[DATA TO USE]
*** Begin section ***
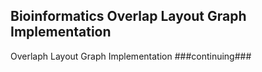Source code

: ## Bioinformatics Overlap Layout Graph Implementation
Overlaph Layout Graph Implementation 
###continuing###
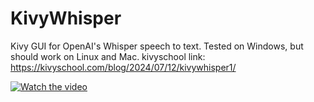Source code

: # KivyWhisper
Kivy GUI for OpenAI's Whisper speech to text. Tested on Windows, but should work on Linux and Mac. 
kivyschool link: https://kivyschool.com/blog/2024/07/12/kivywhisper1/

[![Watch the video](https://img.youtube.com/vi/2j4oQeDFVrs/maxresdefault.jpg)](https://www.youtube.com/embed/2j4oQeDFVrs)

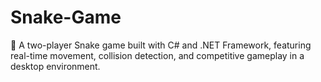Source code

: # Snake-Game
🐍 A two-player Snake game built with C# and .NET Framework, featuring real-time movement, collision detection, and competitive gameplay in a desktop environment.
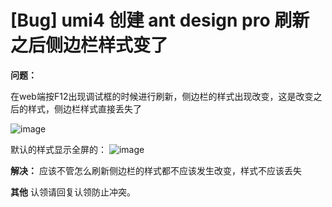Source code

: # [Bug] umi4 创建 ant design pro 刷新之后侧边栏样式变了

**问题：**

在web端按F12出现调试框的时候进行刷新，侧边栏的样式出现改变，这是改变之后的样式，侧边栏样式直接丢失了

![image](https://user-images.githubusercontent.com/42695882/235092717-11890cbc-4d97-4a88-855b-851374bba8e6.png)

默认的样式显示全屏的：
![image](https://user-images.githubusercontent.com/42695882/235092775-489890e2-c495-4a40-bda6-5c08e8989aae.png)

**解决：**
应该不管怎么刷新侧边栏的样式都不应该发生改变，样式不应该丢失

**其他**
认领请回复认领防止冲突。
*** End section ***
[TASK BRIEF] Set apart and copy each line of the records that holds the word "Layout".

[TASK OUTPUT]
: ## Bioinformatics Overlap Layout Graph Implementation
Overlaph Layout Graph Implementation 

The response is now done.